Stored data entries
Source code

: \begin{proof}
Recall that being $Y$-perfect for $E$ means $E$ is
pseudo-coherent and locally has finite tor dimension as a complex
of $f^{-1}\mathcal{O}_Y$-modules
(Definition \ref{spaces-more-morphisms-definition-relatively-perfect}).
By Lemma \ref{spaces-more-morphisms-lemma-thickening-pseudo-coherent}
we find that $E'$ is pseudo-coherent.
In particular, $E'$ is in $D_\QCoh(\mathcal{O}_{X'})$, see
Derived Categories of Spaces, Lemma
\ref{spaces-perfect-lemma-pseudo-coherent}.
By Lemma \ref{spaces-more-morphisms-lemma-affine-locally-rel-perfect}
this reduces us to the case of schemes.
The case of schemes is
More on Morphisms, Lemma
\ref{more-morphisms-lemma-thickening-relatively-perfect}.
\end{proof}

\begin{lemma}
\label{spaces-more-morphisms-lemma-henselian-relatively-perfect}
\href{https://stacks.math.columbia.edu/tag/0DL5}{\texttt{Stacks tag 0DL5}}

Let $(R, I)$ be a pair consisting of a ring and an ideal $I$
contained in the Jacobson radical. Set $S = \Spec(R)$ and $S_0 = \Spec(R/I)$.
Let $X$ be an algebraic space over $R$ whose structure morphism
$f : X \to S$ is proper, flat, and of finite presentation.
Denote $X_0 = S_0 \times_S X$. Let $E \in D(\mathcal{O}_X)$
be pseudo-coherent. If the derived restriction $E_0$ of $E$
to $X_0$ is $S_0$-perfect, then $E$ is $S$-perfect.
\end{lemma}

- **What you should do**
Your reply should match the data above exactly, line for line.

- **Final answer**
Source code

: \begin{proof}
Recall that being $Y$-perfect for $E$ means $E$ is
pseudo-coherent and locally has finite tor dimension as a complex
of $f^{-1}\mathcal{O}_Y$-modules
(Definition \ref{spaces-more-morphisms-definition-relatively-perfect}).
By Lemma \ref{spaces-more-morphisms-lemma-thickening-pseudo-coherent}
we find that $E'$ is pseudo-coherent.
In particular, $E'$ is in $D_\QCoh(\mathcal{O}_{X'})$, see
Derived Categories of Spaces, Lemma
\ref{spaces-perfect-lemma-pseudo-coherent}.
By Lemma \ref{spaces-more-morphisms-lemma-affine-locally-rel-perfect}
this reduces us to the case of schemes.
The case of schemes is
More on Morphisms, Lemma
\ref{more-morphisms-lemma-thickening-relatively-perfect}.
\end{proof}

\begin{lemma}
\label{spaces-more-morphisms-lemma-henselian-relatively-perfect}
\href{https://stacks.math.columbia.edu/tag/0DL5}{\texttt{Stacks tag 0DL5}}

Let $(R, I)$ be a pair consisting of a ring and an ideal $I$
contained in the Jacobson radical. Set $S = \Spec(R)$ and $S_0 = \Spec(R/I)$.
Let $X$ be an algebraic space over $R$ whose structure morphism
$f : X \to S$ is proper, flat, and of finite presentation.
Denote $X_0 = S_0 \times_S X$. Let $E \in D(\mathcal{O}_X)$
be pseudo-coherent. If the derived restriction $E_0$ of $E$
to $X_0$ is $S_0$-perfect, then $E$ is $S$-perfect.
\end{lemma}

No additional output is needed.